Related question: how I can securely filter user inputed CSS for a custom page / widget view?


parse & whitelist. Shouldn't be too bad, assuming you just throw out anything that even starts to look like bad input (make a super strict parser, and don't worry about css "hacks" like a real browser's parser would).



"Xinha Here! is a wrapper for the Xinha HTML editor that enables WYSIWYG editing in any HTML textarea and text input elements."

As a Firefox plugin. Or use it the standard way.

https://addons.mozilla.org/firefox/addon/1449


I started with TinyMCE years ago and never had a compelling reason to switch.


Just to add a mild hijack... can anyone recommend a bbcode wysiwyg editor? MarkItUp isn't wysiwyg, but the very last thing I want is to allow people to post raw HTML (DOM manipulation).


I use TinyMCE, but that's mainly because it came built into Wordpress and I think was easy for me to set up in Joomla at one point.

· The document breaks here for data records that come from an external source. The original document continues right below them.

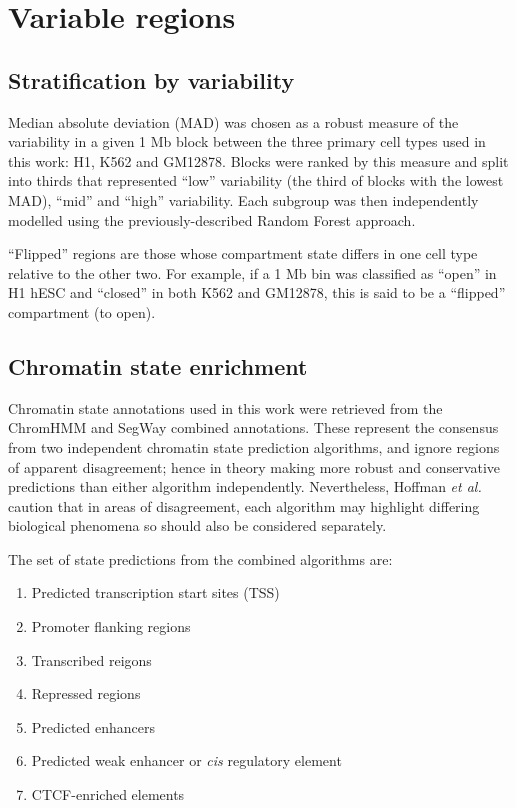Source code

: \documentclass[a4paper,11pt,oneside]{book}
\begin{document}

\section{Variable regions}\label{variable-regions}

\subsection{Stratification by variability}\label{sec:variable}

Median absolute deviation (MAD) was chosen as a robust measure of the
variability in a given 1 Mb block between the three primary cell types
used in this work: H1, K562 and GM12878. Blocks were ranked by this
measure and split into thirds that represented ``low'' variability (the
third of blocks with the lowest MAD), ``mid'' and ``high'' variability.
Each subgroup was then independently modelled using the
previously-described Random Forest approach.

``Flipped'' regions are those whose compartment state differs in one
cell type relative to the other two. For example, if a 1 Mb bin was
classified as ``open'' in H1 hESC and ``closed'' in both K562 and
GM12878, this is said to be a ``flipped'' compartment (to open).

\subsection{Chromatin state enrichment}\label{enhancer-enrichment}

Chromatin state annotations used in this work were retrieved from the ChromHMM\cite{Ernst2011} and SegWay\cite{Hoffman2012} combined annotations.\cite{Hoffman2013} These represent the consensus from two independent chromatin state prediction algorithms, and ignore regions of apparent disagreement; hence in theory making more robust and conservative predictions than either algorithm independently. Nevertheless, Hoffman \emph{et al.} caution that in areas of disagreement, each algorithm may highlight differing biological phenomena so should also be considered separately.\cite{Hoffman2013}

The set of state predictions from the combined algorithms are:
\begin{enumerate}
\item Predicted transcription start sites (TSS)
\item Promoter flanking regions
\item Transcribed reigons
\item Repressed regions
\item Predicted enhancers
\item Predicted weak enhancer or \emph{cis} regulatory element
\item CTCF-enriched elements
\end{enumerate}
\end{document}
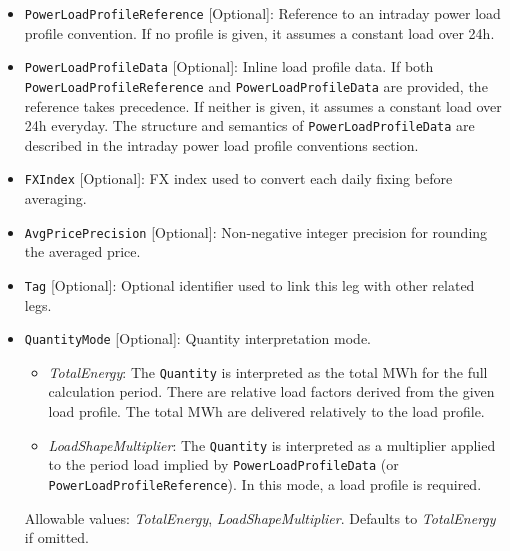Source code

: \begin{itemize}
Allowable values: \emph{true}, \emph{false}. Defaults to \emph{true} if omitted.

\item
\lstinline!PowerLoadProfileReference! [Optional]: Reference to an intraday power load profile convention. If no profile is given, it assumes a constant load over 24h.

\item
\lstinline!PowerLoadProfileData! [Optional]: Inline load profile data. If both \lstinline!PowerLoadProfileReference! and \lstinline!PowerLoadProfileData! are provided, the reference takes precedence. If neither is given, it assumes a constant load over 24h everyday. The structure and semantics of \lstinline!PowerLoadProfileData! are described in the intraday power load profile conventions section.

\item
\lstinline!FXIndex! [Optional]: FX index used to convert each daily fixing before averaging.

\item
\lstinline!AvgPricePrecision! [Optional]: Non-negative integer precision for rounding the averaged price.

\item
\lstinline!Tag! [Optional]: Optional identifier used to link this leg with other related legs.

\item
\lstinline!QuantityMode! [Optional]: Quantity interpretation mode. 

\begin{itemize}
\item \emph{TotalEnergy}: The \lstinline!Quantity! is interpreted as the total MWh for the full calculation period. There are relative load factors derived from the given load profile. The total MWh are delivered relatively to the load profile.
\item \emph{LoadShapeMultiplier}: The \lstinline!Quantity! is interpreted as a multiplier applied to the period load implied by \lstinline!PowerLoadProfileData! (or \lstinline!PowerLoadProfileReference!). In this mode, a load profile is required.
\end{itemize}

Allowable values: \emph{TotalEnergy}, \emph{LoadShapeMultiplier}. Defaults to \emph{TotalEnergy} if omitted.

\end{itemize}

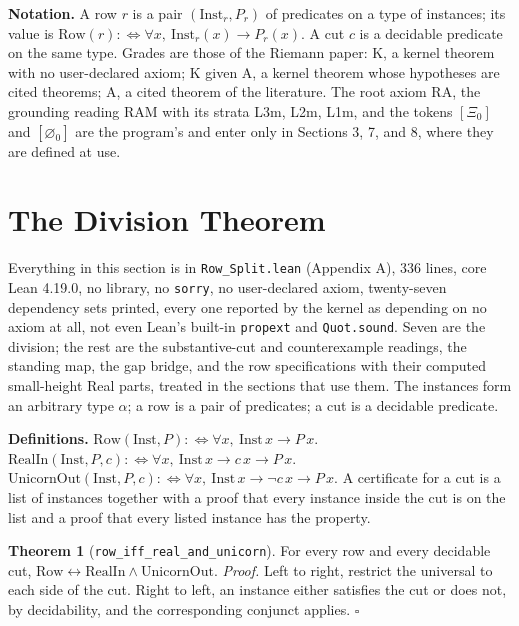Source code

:\documentclass[10pt,twocolumn]{article}
\begin{document}
\textbf{Notation.} A row \(r\) is a pair \((\mathrm{Inst}_r, P_r)\) of
predicates on a type of instances; its value is
\(\mathrm{Row}(r) :\Leftrightarrow \forall x,\ \mathrm{Inst}_r(x) \to P_r(x)\).
A cut \(c\) is a decidable predicate on the same type. Grades are those
of the Riemann paper: K, a kernel theorem with no user-declared axiom; K
given A, a kernel theorem whose hypotheses are cited theorems; A, a
cited theorem of the literature. The root axiom \(\mathrm{RA}\), the
grounding reading RAM with its strata L3m, L2m, L1m, and the tokens
\([\Xi_0]\) and \([\varnothing_0]\) are the program's and enter only in
Sections 3, 7, and 8, where they are defined at use.

\hypertarget{the-division-theorem}{%
\section{The Division Theorem}\label{the-division-theorem}}

Everything in this section is in \texttt{Row\_Split.lean} (Appendix A),
336 lines, core Lean 4.19.0, no library, no \texttt{sorry}, no
user-declared axiom, twenty-seven dependency sets printed, every one
reported by the kernel as depending on no axiom at all, not even Lean's
built-in \texttt{propext} and \texttt{Quot.sound}. Seven are the
division; the rest are the substantive-cut and counterexample readings,
the standing map, the gap bridge, and the row specifications with their
computed small-height Real parts, treated in the sections that use them.
The instances form an arbitrary type \(\alpha\); a row is a pair of
predicates; a cut is a decidable predicate.

\textbf{Definitions.}
\(\mathrm{Row}(\mathrm{Inst}, P) :\Leftrightarrow \forall x,\ \mathrm{Inst}\,x \to P\,x\).
\(\mathrm{RealIn}(\mathrm{Inst}, P, c) :\Leftrightarrow \forall x,\ \mathrm{Inst}\,x \to c\,x \to P\,x\).
\(\mathrm{UnicornOut}(\mathrm{Inst}, P, c) :\Leftrightarrow \forall x,\ \mathrm{Inst}\,x \to \neg c\,x \to P\,x\).
A certificate for a cut is a list of instances together with a proof
that every instance inside the cut is on the list and a proof that every
listed instance has the property.

\textbf{Theorem 1} (\texttt{row\_iff\_real\_and\_unicorn}). For every
row and every decidable cut,
\(\mathrm{Row} \leftrightarrow \mathrm{RealIn} \wedge \mathrm{UnicornOut}\).
\emph{Proof.} Left to right, restrict the universal to each side of the
cut. Right to left, an instance either satisfies the cut or does not, by
decidability, and the corresponding conjunct applies. \(\square\)
\end{document}
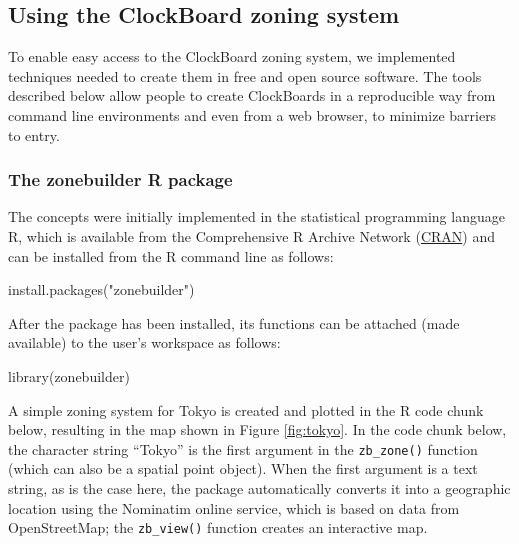 \documentclass{josis}
\newenvironment{Shaded}{\begin{snugshade}}{\end{snugshade}}
\newcommand{\FunctionTok}[1]{\textcolor[rgb]{0.00,0.00,0.00}{#1}}
\newcommand{\NormalTok}[1]{#1}
\newcommand{\StringTok}[1]{\textcolor[rgb]{0.31,0.60,0.02}{#1}}
\begin{document}
\hypertarget{using-the-clockboard-zoning-system}{%
\subsection{Using the ClockBoard zoning system}\label{using-the-clockboard-zoning-system}}

To enable easy access to the ClockBoard zoning system, we implemented techniques needed to create them in free and open source software.
The tools described below allow people to create ClockBoards in a reproducible way from command line environments and even from a web browser, to minimize barriers to entry.

\hypertarget{the-zonebuilder-r-package}{%
\subsubsection{The zonebuilder R package}\label{the-zonebuilder-r-package}}

The concepts were initially implemented in the statistical programming language R, which is available from the Comprehensive R Archive Network (\href{https://cran.r-project.org/package=zonebuilder}{CRAN}) and can be installed from the R command line as follows:

\begin{Shaded}
\begin{Highlighting}[]
\FunctionTok{install.packages}\NormalTok{(}\StringTok{"zonebuilder"}\NormalTok{)}
\end{Highlighting}
\end{Shaded}

After the package has been installed, its functions can be attached (made available) to the user's workspace as follows:

\begin{Shaded}
\begin{Highlighting}[]
\FunctionTok{library}\NormalTok{(zonebuilder)}
\end{Highlighting}
\end{Shaded}

A simple zoning system for Tokyo is created and plotted in the R code chunk below, resulting in the map shown in Figure \ref{fig:tokyo}.
In the code chunk below, the character string ``Tokyo'' is the first argument in the \texttt{zb\_zone()} function (which can also be a spatial point object).
When the first argument is a text string, as is the case here, the package automatically converts it into a geographic location using the Nominatim online service, which is based on data from OpenStreetMap; the \texttt{zb\_view()} function creates an interactive map.
\end{document}

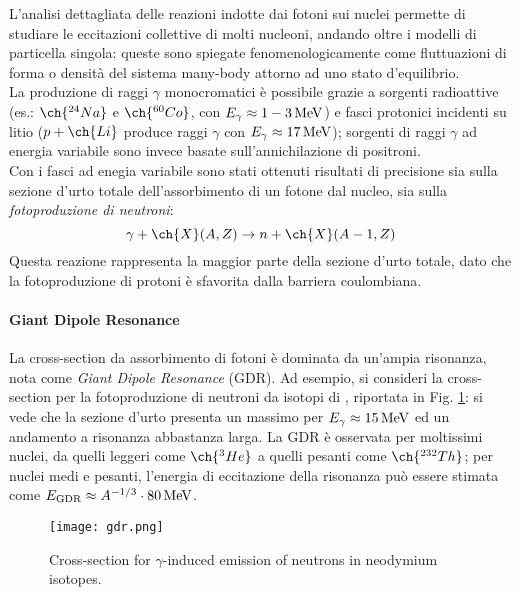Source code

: L'analisi dettagliata delle reazioni indotte dai fotoni sui nuclei permette di studiare le eccitazioni collettive di molti nucleoni, andando oltre i modelli di particella singola: queste sono spiegate fenomenologicamente come fluttuazioni di forma o densità del sistema many-body attorno ad uno stato d'equilibrio.\\
La produzione di raggi $ \gamma $ monocromatici è possibile grazie a sorgenti radioattive (es.: $ \ch{^{24}Na} $ e $ \ch{^{60}Co} $, con $ E_{\gamma} \approx 1-3\,\mathrm{MeV} $) e fasci protonici incidenti su litio ($ p + \ch{Li} $ produce raggi $ \gamma $ con $ E_{\gamma} \approx 17\,\mathrm{MeV} $); sorgenti di raggi $ \gamma $ ad energia variabile sono invece basate sull'annichilazione di positroni.\\
Con i fasci ad enegia variabile sono stati ottenuti risultati di precisione sia sulla sezione d'urto totale dell'assorbimento di un fotone dal nucleo, sia sulla \textit{fotoproduzione di neutroni}:
\begin{equation*}
	\gamma + \ch{X}(A,Z)\rightarrow n + \ch{X}(A-1,Z)
\end{equation*}
Questa reazione rappresenta la maggior parte della sezione d'urto totale, dato che la fotoproduzione di protoni è sfavorita dalla barriera coulombiana.

\paragraph{Giant Dipole Resonance}

La cross-section da assorbimento di fotoni è dominata da un'ampia risonanza, nota come \textit{Giant Dipole Resonance} (GDR). Ad esempio, si consideri la cross-section per la fotoproduzione di neutroni da isotopi di , riportata in Fig. \ref{gdr-nd}: si vede che la sezione d'urto presenta un massimo per $ E_{\gamma} \approx 15\,\mathrm{MeV} $ ed un andamento a risonanza abbastanza larga. La GDR è osservata per moltissimi nuclei, da quelli leggeri come $ \ch{^3He} $ a quelli pesanti come $ \ch{^{232}Th} $; per nuclei medi e pesanti, l'energia di eccitazione della risonanza può essere stimata come $ E_{\text{GDR}} \approx A^{-1/3} \cdot 80\,\mathrm{MeV} $.

\begin{figure}
	\centering
	\texttt{[image: gdr.png]}
	\caption{Cross-section for $ \gamma $-induced emission of neutrons in neodymium isotopes.}
	\label{gdr-nd}
\end{figure}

Worked well enough for me, never felt the need to change


I've looked at a few. Mainly FCKEditor and TinyMCE. I ended up using TinyMCE in the end for my projects. The amount of plugins they have tend to help at times.


A heavily-hacked version of TinyMCE at the moment.


Vim



Oh, misread the question. TinyMCE. But seriously? Vim.


Mmm. Javascript vim clones...


FCKEditor's pulling away from TinyMCE quickly. Version 3 looks very nice.


Seconded. It also handles Word cleanup a bit better.

couple others I've had my eye on...

WYMeditor: http://files.wymeditor.org/wymeditor/trunk/src/examples/01-b...

and jWYSIWYG: http://code.google.com/p/jwysiwyg/


I've worked with both jWYSIWYG and WYMeditor and landed on TinyMCE. Doing cross-browser WYSIWYG is hard, and starting over always sounds like a good idea, but FCKEditor and TinyMCE both have years over these.


thirded. The FCKEditor for Mediawiki has become a mainstay of my personal notes wiki. When your free, beta, hack works better than anything else, that's probably a good sign.


Thirded. I used it in my Rails help app and it was great. Easy install and none of the occassional broken layouts that I've had in the past with others.


Can anyone point out what's different in CKEditor 3 vs FCK2? I'm not seeing obvious differences



I'm pretty sure most hackers use a text editor and a web browser. When dealing with CSS and JQuery, a wysiwyg editor will really get in your way (it's hard to visualize ids, classes, and onClick) and it doesn't make things very much easier, I think.


The OP is talking about Javascript based WYSIWYG editors for HTML textareas, not an IDE.


I think the question is about what people are using for user input of html content in a web app. Not what hackers are using to write html.


Pretty sure he or she is talking about input forms for end users. That said, I like FCKEditor but I haven't really used any others. Last time I played with it, it was pretty easy to customize even if I had to resort to manipulating it object model with javascript.


I found the Express edition of MS Visual Web Developer very useful. I tried Aptana(eclipse based- memory hog), TopStyle(neat tool, with instant changes seen). But it came to the MS Web Developer, which i felt was more intuitive than others...me not being a web designer. but i never tried all the ones you mentioned...never felt safe enough to try web design on an online editor.